::: MATERIAL FOR THIS EXERCISE
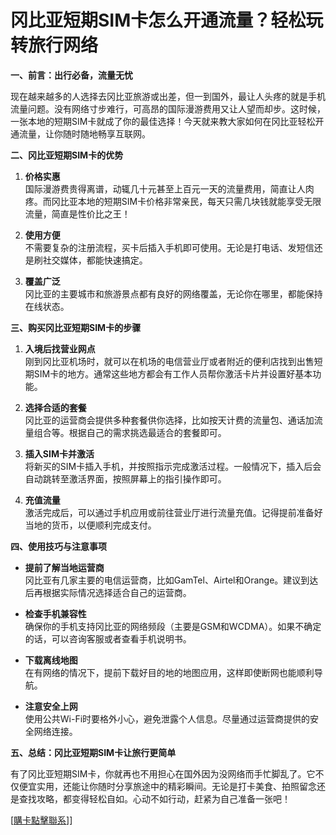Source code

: # 冈比亚短期SIM卡怎么开通流量？轻松玩转旅行网络

**一、前言：出行必备，流量无忧**

现在越来越多的人选择去冈比亚旅游或出差，但一到国外，最让人头疼的就是手机流量问题。没有网络寸步难行，可高昂的国际漫游费用又让人望而却步。这时候，一张本地的短期SIM卡就成了你的最佳选择！今天就来教大家如何在冈比亚轻松开通流量，让你随时随地畅享互联网。

**二、冈比亚短期SIM卡的优势**

1. **价格实惠**  
   国际漫游费贵得离谱，动辄几十元甚至上百元一天的流量费用，简直让人肉疼。而冈比亚本地的短期SIM卡价格非常亲民，每天只需几块钱就能享受无限流量，简直是性价比之王！

2. **使用方便**  
   不需要复杂的注册流程，买卡后插入手机即可使用。无论是打电话、发短信还是刷社交媒体，都能快速搞定。

3. **覆盖广泛**  
   冈比亚的主要城市和旅游景点都有良好的网络覆盖，无论你在哪里，都能保持在线状态。

**三、购买冈比亚短期SIM卡的步骤**

1. **入境后找营业网点**  
   刚到冈比亚机场时，就可以在机场的电信营业厅或者附近的便利店找到出售短期SIM卡的地方。通常这些地方都会有工作人员帮你激活卡片并设置好基本功能。

2. **选择合适的套餐**  
   冈比亚的运营商会提供多种套餐供你选择，比如按天计费的流量包、通话加流量组合等。根据自己的需求挑选最适合的套餐即可。

3. **插入SIM卡并激活**  
   将新买的SIM卡插入手机，并按照指示完成激活过程。一般情况下，插入后会自动跳转至激活界面，按照屏幕上的指引操作即可。

4. **充值流量**  
   激活完成后，可以通过手机应用或前往营业厅进行流量充值。记得提前准备好当地的货币，以便顺利完成支付。

**四、使用技巧与注意事项**

- **提前了解当地运营商**  
  冈比亚有几家主要的电信运营商，比如GamTel、Airtel和Orange。建议到达后再根据实际情况选择适合自己的运营商。

- **检查手机兼容性**  
  确保你的手机支持冈比亚的网络频段（主要是GSM和WCDMA）。如果不确定的话，可以咨询客服或者查看手机说明书。

- **下载离线地图**  
  在有网络的情况下，提前下载好目的地的地图应用，这样即使断网也能顺利导航。

- **注意安全上网**  
  使用公共Wi-Fi时要格外小心，避免泄露个人信息。尽量通过运营商提供的安全网络连接。

**五、总结：冈比亚短期SIM卡让旅行更简单**

有了冈比亚短期SIM卡，你就再也不用担心在国外因为没网络而手忙脚乱了。它不仅便宜实用，还能让你随时分享旅途中的精彩瞬间。无论是打卡美食、拍照留念还是查找攻略，都变得轻松自如。心动不如行动，赶紧为自己准备一张吧！

[[購卡點擊聯系](https://t.me/s/esim1088)]]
::::::
The final stretch of the listing, from the line containing "3. **插入SIM卡并激活**" through its last line, both included, is to be output exactly and by itself.

> **EXERCISE RESPONSE**:
3. **插入SIM卡并激活**  
   将新买的SIM卡插入手机，并按照指示完成激活过程。一般情况下，插入后会自动跳转至激活界面，按照屏幕上的指引操作即可。

4. **充值流量**  
   激活完成后，可以通过手机应用或前往营业厅进行流量充值。记得提前准备好当地的货币，以便顺利完成支付。

**四、使用技巧与注意事项**

- **提前了解当地运营商**  
  冈比亚有几家主要的电信运营商，比如GamTel、Airtel和Orange。建议到达后再根据实际情况选择适合自己的运营商。

- **检查手机兼容性**  
  确保你的手机支持冈比亚的网络频段（主要是GSM和WCDMA）。如果不确定的话，可以咨询客服或者查看手机说明书。

- **下载离线地图**  
  在有网络的情况下，提前下载好目的地的地图应用，这样即使断网也能顺利导航。

- **注意安全上网**  
  使用公共Wi-Fi时要格外小心，避免泄露个人信息。尽量通过运营商提供的安全网络连接。

**五、总结：冈比亚短期SIM卡让旅行更简单**

有了冈比亚短期SIM卡，你就再也不用担心在国外因为没网络而手忙脚乱了。它不仅便宜实用，还能让你随时分享旅途中的精彩瞬间。无论是打卡美食、拍照留念还是查找攻略，都变得轻松自如。心动不如行动，赶紧为自己准备一张吧！

[[購卡點擊聯系](https://t.me/s/esim1088)]]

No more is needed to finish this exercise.